木村秋則(きむら あきのり、1949年11月8日 - )は、世界で初めて無農薬無施肥リンゴの栽培に成功した日本農家。株式会社木村興農社代表取締役

 

 

自然栽培への経緯

1949年に、青森県岩木町(現弘前市)の三上家の次男として生まれた。青森県立弘前実業高等学校商業科を卒業し上京、トキコ(現日立オートモティブシステムズ)に入社し原価管理課に配属された。

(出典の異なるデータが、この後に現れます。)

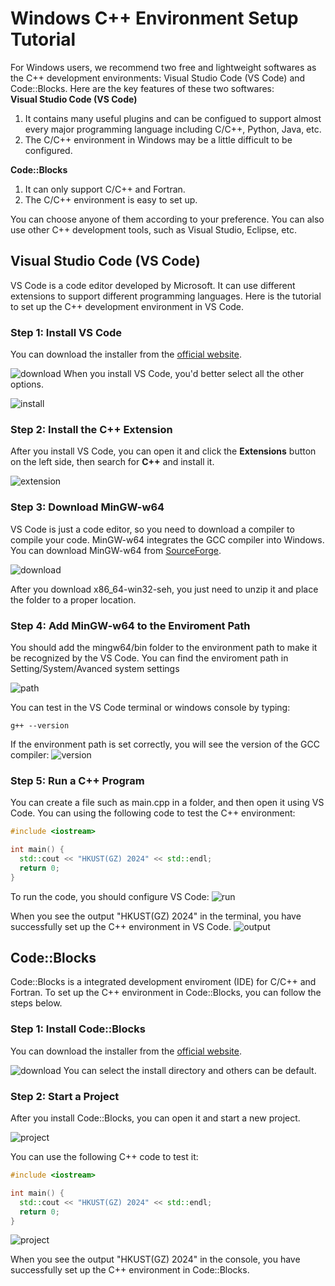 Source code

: # Windows C++ Environment Setup Tutorial
For Windows users, we recommend two free and lightweight softwares as the C++ development environments: Visual Studio Code (VS Code) and Code::Blocks. Here are the key features of these two softwares:  
**Visual Studio Code (VS Code)**  
1. It contains many useful plugins and can be configued to support almost every major programming language including C/C++, Python, Java, etc.
1. The C/C++ environment in Windows may be a little difficult to be configured.  

**Code::Blocks**
1. It can only support C/C++ and Fortran.
1. The C/C++ environment is easy to set up.
  
You can choose anyone of them according to your preference. You can also use other C++ development 
tools, such as Visual Studio, Eclipse, etc.

## Visual Studio Code (VS Code)
VS Code is a code editor developed by Microsoft. It can use different extensions to support different programming languages. Here is the tutorial to set up the C++ development environment in VS Code.
### Step 1: Install VS Code
You can download the installer from the [official website](https://code.visualstudio.com/download).

![download](./win/vscode_download.png)
When you install VS Code, you'd better select all the other options.

![install](./win/vscode_install.png)

### Step 2: Install the C++ Extension
After you install VS Code, you can open it and click the **Extensions** button on the left side, 
then search for **C++** and install it.

![extension](./win/vscode_extens.gif)

### Step 3: Download MinGW-w64
VS Code is just a code editor, so you need to download a compiler to compile your code. MinGW-w64 integrates the GCC compiler into Windows. You can download MinGW-w64 from [SourceForge](https://sourceforge.net/projects/mingw-w64/files/).

![download](./win/mingw_download.png)

After you download x86_64-win32-seh, you just need to unzip it and place the folder to a proper
location. 

### Step 4: Add MinGW-w64 to the Enviroment Path
You should add the mingw64/bin folder to the environment path to make it be recognized by the VS Code. You can find the enviroment path in Setting/System/Avanced system settings

![path](./win/mingw_path.gif)

You can test in the VS Code terminal or windows console by typing:
```shell
g++ --version
```
If the environment path is set correctly, you will see the version of the GCC compiler:
![version](./win/gcc_version.png)

### Step 5: Run a C++ Program
You can create a file such as main.cpp in a folder, and then open it using VS Code.
You can using the following code to test the C++ environment:

```cpp
#include <iostream>

int main() {
  std::cout << "HKUST(GZ) 2024" << std::endl;
  return 0;
}
```

To run the code, you should configure VS Code:
![run](./win/vscode_run.gif)

When you see the output "HKUST(GZ) 2024" in the terminal, you have successfully set up the C++ 
environment in VS Code.
![output](./win/vscode_output.png)

## Code::Blocks
Code::Blocks is a integrated development enviroment (IDE) for C/C++ and Fortran. To set up the C++ 
environment in Code::Blocks, you can follow the steps below.

### Step 1: Install Code::Blocks
You can download the installer from the [official website](http://www.codeblocks.org/downloads/26).

![download](./win/codeblock_download.png)
You can select the install directory and others can be default.

### Step 2: Start a Project
After you install Code::Blocks, you can open it and start a new project.

![project](./win/codeblock_project.gif)

You can use the following C++ code to test it:

```cpp
#include <iostream>

int main() {
  std::cout << "HKUST(GZ) 2024" << std::endl;
  return 0;
}
```

![project](./win/codeblock_test.gif)

When you see the output "HKUST(GZ) 2024" in the console, you have successfully set up the C++
environment in Code::Blocks. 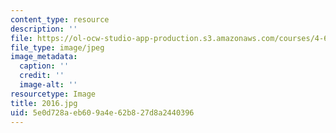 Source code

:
 ```yaml
---
content_type: resource
description: ''
file: https://ol-ocw-studio-app-production.s3.amazonaws.com/courses/4-614-religious-architecture-and-islamic-cultures-fall-2002/5e0d728aeb609a4e62b827d8a2440396_2016.jpg
file_type: image/jpeg
image_metadata:
  caption: ''
  credit: ''
  image-alt: ''
resourcetype: Image
title: 2016.jpg
uid: 5e0d728a-eb60-9a4e-62b8-27d8a2440396
---
```

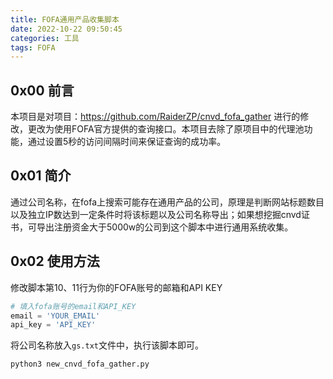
 ```yaml
---
title: FOFA通用产品收集脚本
date: 2022-10-22 09:50:45
categories: 工具
tags: FOFA
---
```


## 0x00 前言

本项目是对项目：https://github.com/RaiderZP/cnvd_fofa_gather 进行的修改，更改为使用FOFA官方提供的查询接口。本项目去除了原项目中的代理池功能，通过设置5秒的访问间隔时间来保证查询的成功率。

## 0x01 简介

通过公司名称，在fofa上搜索可能存在通用产品的公司，原理是判断网站标题数目以及独立IP数达到一定条件时将该标题以及公司名称导出；如果想挖掘cnvd证书，可导出注册资金大于5000w的公司到这个脚本中进行通用系统收集。

## 0x02 使用方法

修改脚本第10、11行为你的FOFA账号的邮箱和API KEY

```python
# 填入fofa账号的email和API_KEY
email = 'YOUR_EMAIL'
api_key = 'API_KEY'
```

将公司名称放入`gs.txt`文件中，执行该脚本即可。

```python
python3 new_cnvd_fofa_gather.py
```
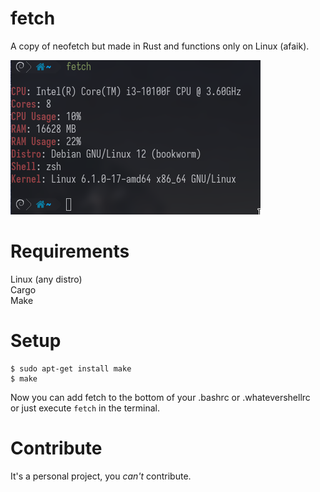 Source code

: # fetch
A copy of neofetch but made in Rust and functions only on Linux (afaik).

<img src="https://github.com/ma1de/fetch/blob/main/assets/image.png" alt="fetch">

# Requirements
Linux (any distro) <br>
Cargo <br>
Make <br>

# Setup
```
$ sudo apt-get install make
$ make
``` 
Now you can add fetch to the bottom of your .bashrc or .whatevershellrc <br> or just execute `fetch` in the terminal.

# Contribute
It's a personal project, you *can't* contribute. 
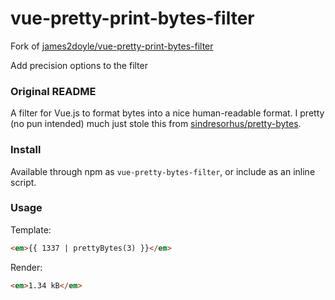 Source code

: # vue-pretty-print-bytes-filter

Fork of [james2doyle/vue-pretty-print-bytes-filter](https://github.com/james2doyle/vue-pretty-print-bytes-filter)

Add precision options to the filter

### Original README

A filter for Vue.js to format bytes into a nice human-readable format. I pretty (no pun intended) much just stole this from [sindresorhus/pretty-bytes](https://github.com/sindresorhus/pretty-bytes).

### Install

Available through npm as `vue-pretty-bytes-filter`, or include as an inline script.

### Usage

Template:

```html
<em>{{ 1337 | prettyBytes(3) }}</em>
```

Render:

```html
<em>1.34 kB</em>
```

1971年に帰郷、りんご栽培を中心とした農業に取り掛かる。22歳でリンゴ農家の木村家の養子になって美千子と結婚。農薬に過剰反応する美千子をきっかけに、福岡正信の著作『自然農法』を参考にして無農薬のリンゴ栽培を考え出す。農薬をまく回数を年10回以上を5回、翌年には3回、翌年に1回に減らした。収穫量は落ちたが、農薬の経費が浮いたので、収益は悪くなかった。

自然栽培

1978年から本格的にりんご無農薬栽培に挑戦したが、日本の温帯湿潤な気候で無農薬で育てることは困難を極めた。 通常5月中に咲く花がようやく9月に咲き、果実は結実することなく小梅程度の大きさにとどまった。さらに害虫を手作業で駆除するなどの毎日の手入れも相当な労力だった。しかし、それだけ苦労を重ねても数年は実がなることもなく、10年近くにわたって収入のない状態が続く。そのような状況にあっても、自給のために育てた他の作物での無農薬・無施肥栽培において良好な成果をあげつつ、木村は少しずつりんごの栽培方法に改良を重ねていった。

最終的に木村を助けたのは、大豆根粒菌の作用で土作りを行ったかつての経験だった。土の中の根張りをよくするため大豆を利用した木村のりんごの木は年々状態が上向いていった。1986年にはようやくリンゴの花が咲き、実も通常通りつくに至った。こうして木村が確立した無農薬・無施肥でのりんごの栽培方法は、従来の農家から不可能とされてきたことであり、弘前大学農学生命科学部の杉山修一は「恐らく世界で初めてではないか」と評している。